● Your assignment
Set the entries down once more, exactly as they are worded.

● Available records
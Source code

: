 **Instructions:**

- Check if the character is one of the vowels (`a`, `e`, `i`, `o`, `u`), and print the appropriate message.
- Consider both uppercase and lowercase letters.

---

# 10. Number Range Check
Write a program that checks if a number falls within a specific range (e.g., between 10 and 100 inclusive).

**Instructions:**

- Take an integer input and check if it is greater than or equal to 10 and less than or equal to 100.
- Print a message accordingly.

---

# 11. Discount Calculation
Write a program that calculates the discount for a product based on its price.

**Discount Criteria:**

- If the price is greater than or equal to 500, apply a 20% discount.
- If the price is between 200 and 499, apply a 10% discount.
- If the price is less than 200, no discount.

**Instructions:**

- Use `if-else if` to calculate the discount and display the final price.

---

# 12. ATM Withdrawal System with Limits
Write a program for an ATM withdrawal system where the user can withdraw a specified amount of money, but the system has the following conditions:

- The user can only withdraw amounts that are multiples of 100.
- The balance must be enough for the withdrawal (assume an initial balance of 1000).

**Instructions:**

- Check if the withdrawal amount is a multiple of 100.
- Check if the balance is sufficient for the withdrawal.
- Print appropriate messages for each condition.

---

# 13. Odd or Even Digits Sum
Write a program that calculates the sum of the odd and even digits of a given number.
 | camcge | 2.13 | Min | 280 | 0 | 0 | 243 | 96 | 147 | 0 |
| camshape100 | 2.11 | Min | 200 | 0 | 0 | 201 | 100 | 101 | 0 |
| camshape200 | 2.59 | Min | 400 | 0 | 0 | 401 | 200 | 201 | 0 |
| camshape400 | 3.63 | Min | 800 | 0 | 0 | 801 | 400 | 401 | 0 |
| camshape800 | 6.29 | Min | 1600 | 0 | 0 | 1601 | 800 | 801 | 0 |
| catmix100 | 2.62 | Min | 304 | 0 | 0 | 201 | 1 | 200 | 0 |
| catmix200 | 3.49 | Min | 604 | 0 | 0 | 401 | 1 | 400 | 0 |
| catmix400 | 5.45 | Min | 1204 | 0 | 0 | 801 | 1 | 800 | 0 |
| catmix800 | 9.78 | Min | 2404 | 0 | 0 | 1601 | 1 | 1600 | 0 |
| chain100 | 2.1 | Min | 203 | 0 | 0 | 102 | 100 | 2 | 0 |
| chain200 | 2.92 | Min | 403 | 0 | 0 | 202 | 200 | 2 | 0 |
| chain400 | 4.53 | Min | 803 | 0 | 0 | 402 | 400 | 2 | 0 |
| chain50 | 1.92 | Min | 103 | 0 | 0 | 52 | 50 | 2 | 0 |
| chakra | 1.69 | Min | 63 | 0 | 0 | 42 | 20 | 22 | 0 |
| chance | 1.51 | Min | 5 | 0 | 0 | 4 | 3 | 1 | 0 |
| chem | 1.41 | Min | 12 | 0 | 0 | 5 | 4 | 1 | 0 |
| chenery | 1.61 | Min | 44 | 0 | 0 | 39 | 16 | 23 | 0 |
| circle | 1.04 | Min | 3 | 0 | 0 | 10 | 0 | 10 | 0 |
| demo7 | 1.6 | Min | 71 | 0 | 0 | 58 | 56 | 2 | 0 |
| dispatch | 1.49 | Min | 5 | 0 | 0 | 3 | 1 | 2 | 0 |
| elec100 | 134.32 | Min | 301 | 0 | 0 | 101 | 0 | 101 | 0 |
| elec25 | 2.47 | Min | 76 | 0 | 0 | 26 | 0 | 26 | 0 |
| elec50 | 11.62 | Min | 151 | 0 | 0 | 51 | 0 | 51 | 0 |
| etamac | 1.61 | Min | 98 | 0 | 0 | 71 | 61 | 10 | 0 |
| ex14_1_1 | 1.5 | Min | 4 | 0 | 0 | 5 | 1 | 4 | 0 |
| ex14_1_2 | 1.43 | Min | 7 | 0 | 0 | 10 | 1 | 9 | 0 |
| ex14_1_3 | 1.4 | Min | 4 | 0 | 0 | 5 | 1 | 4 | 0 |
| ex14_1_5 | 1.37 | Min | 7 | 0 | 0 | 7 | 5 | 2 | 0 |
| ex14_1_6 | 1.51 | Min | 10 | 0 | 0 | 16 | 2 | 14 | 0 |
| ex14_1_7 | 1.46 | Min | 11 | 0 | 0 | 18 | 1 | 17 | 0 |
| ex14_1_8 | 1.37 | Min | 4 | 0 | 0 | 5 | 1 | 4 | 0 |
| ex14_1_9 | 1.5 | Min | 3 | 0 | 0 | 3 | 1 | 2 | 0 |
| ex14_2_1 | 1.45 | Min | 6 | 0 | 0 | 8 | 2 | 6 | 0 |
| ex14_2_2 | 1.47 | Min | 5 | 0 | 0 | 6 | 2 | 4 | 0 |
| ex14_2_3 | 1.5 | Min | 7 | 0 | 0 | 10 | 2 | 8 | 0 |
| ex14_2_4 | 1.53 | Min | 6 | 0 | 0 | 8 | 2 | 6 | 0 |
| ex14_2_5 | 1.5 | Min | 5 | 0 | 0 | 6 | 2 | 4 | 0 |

● Problem solution
Source code

: **Instructions:**

- Check if the character is one of the vowels (`a`, `e`, `i`, `o`, `u`), and print the appropriate message.
- Consider both uppercase and lowercase letters.

---

# 10. Number Range Check
Write a program that checks if a number falls within a specific range (e.g., between 10 and 100 inclusive).

**Instructions:**

- Take an integer input and check if it is greater than or equal to 10 and less than or equal to 100.
- Print a message accordingly.

---

# 11. Discount Calculation
Write a program that calculates the discount for a product based on its price.

**Discount Criteria:**

- If the price is greater than or equal to 500, apply a 20% discount.
- If the price is between 200 and 499, apply a 10% discount.
- If the price is less than 200, no discount.

**Instructions:**

- Use `if-else if` to calculate the discount and display the final price.

---

# 12. ATM Withdrawal System with Limits
Write a program for an ATM withdrawal system where the user can withdraw a specified amount of money, but the system has the following conditions:

- The user can only withdraw amounts that are multiples of 100.
- The balance must be enough for the withdrawal (assume an initial balance of 1000).

**Instructions:**

- Check if the withdrawal amount is a multiple of 100.
- Check if the balance is sufficient for the withdrawal.
- Print appropriate messages for each condition.

---

# 13. Odd or Even Digits Sum
Write a program that calculates the sum of the odd and even digits of a given number.
 | camcge | 2.13 | Min | 280 | 0 | 0 | 243 | 96 | 147 | 0 |
| camshape100 | 2.11 | Min | 200 | 0 | 0 | 201 | 100 | 101 | 0 |
| camshape200 | 2.59 | Min | 400 | 0 | 0 | 401 | 200 | 201 | 0 |
| camshape400 | 3.63 | Min | 800 | 0 | 0 | 801 | 400 | 401 | 0 |
| camshape800 | 6.29 | Min | 1600 | 0 | 0 | 1601 | 800 | 801 | 0 |
| catmix100 | 2.62 | Min | 304 | 0 | 0 | 201 | 1 | 200 | 0 |
| catmix200 | 3.49 | Min | 604 | 0 | 0 | 401 | 1 | 400 | 0 |
| catmix400 | 5.45 | Min | 1204 | 0 | 0 | 801 | 1 | 800 | 0 |
| catmix800 | 9.78 | Min | 2404 | 0 | 0 | 1601 | 1 | 1600 | 0 |
| chain100 | 2.1 | Min | 203 | 0 | 0 | 102 | 100 | 2 | 0 |
| chain200 | 2.92 | Min | 403 | 0 | 0 | 202 | 200 | 2 | 0 |
| chain400 | 4.53 | Min | 803 | 0 | 0 | 402 | 400 | 2 | 0 |
| chain50 | 1.92 | Min | 103 | 0 | 0 | 52 | 50 | 2 | 0 |
| chakra | 1.69 | Min | 63 | 0 | 0 | 42 | 20 | 22 | 0 |
| chance | 1.51 | Min | 5 | 0 | 0 | 4 | 3 | 1 | 0 |
| chem | 1.41 | Min | 12 | 0 | 0 | 5 | 4 | 1 | 0 |
| chenery | 1.61 | Min | 44 | 0 | 0 | 39 | 16 | 23 | 0 |
| circle | 1.04 | Min | 3 | 0 | 0 | 10 | 0 | 10 | 0 |
| demo7 | 1.6 | Min | 71 | 0 | 0 | 58 | 56 | 2 | 0 |
| dispatch | 1.49 | Min | 5 | 0 | 0 | 3 | 1 | 2 | 0 |
| elec100 | 134.32 | Min | 301 | 0 | 0 | 101 | 0 | 101 | 0 |
| elec25 | 2.47 | Min | 76 | 0 | 0 | 26 | 0 | 26 | 0 |
| elec50 | 11.62 | Min | 151 | 0 | 0 | 51 | 0 | 51 | 0 |
| etamac | 1.61 | Min | 98 | 0 | 0 | 71 | 61 | 10 | 0 |
| ex14_1_1 | 1.5 | Min | 4 | 0 | 0 | 5 | 1 | 4 | 0 |
| ex14_1_2 | 1.43 | Min | 7 | 0 | 0 | 10 | 1 | 9 | 0 |
| ex14_1_3 | 1.4 | Min | 4 | 0 | 0 | 5 | 1 | 4 | 0 |
| ex14_1_5 | 1.37 | Min | 7 | 0 | 0 | 7 | 5 | 2 | 0 |
| ex14_1_6 | 1.51 | Min | 10 | 0 | 0 | 16 | 2 | 14 | 0 |
| ex14_1_7 | 1.46 | Min | 11 | 0 | 0 | 18 | 1 | 17 | 0 |
| ex14_1_8 | 1.37 | Min | 4 | 0 | 0 | 5 | 1 | 4 | 0 |
| ex14_1_9 | 1.5 | Min | 3 | 0 | 0 | 3 | 1 | 2 | 0 |
| ex14_2_1 | 1.45 | Min | 6 | 0 | 0 | 8 | 2 | 6 | 0 |
| ex14_2_2 | 1.47 | Min | 5 | 0 | 0 | 6 | 2 | 4 | 0 |
| ex14_2_3 | 1.5 | Min | 7 | 0 | 0 | 10 | 2 | 8 | 0 |
| ex14_2_4 | 1.53 | Min | 6 | 0 | 0 | 8 | 2 | 6 | 0 |
| ex14_2_5 | 1.5 | Min | 5 | 0 | 0 | 6 | 2 | 4 | 0 |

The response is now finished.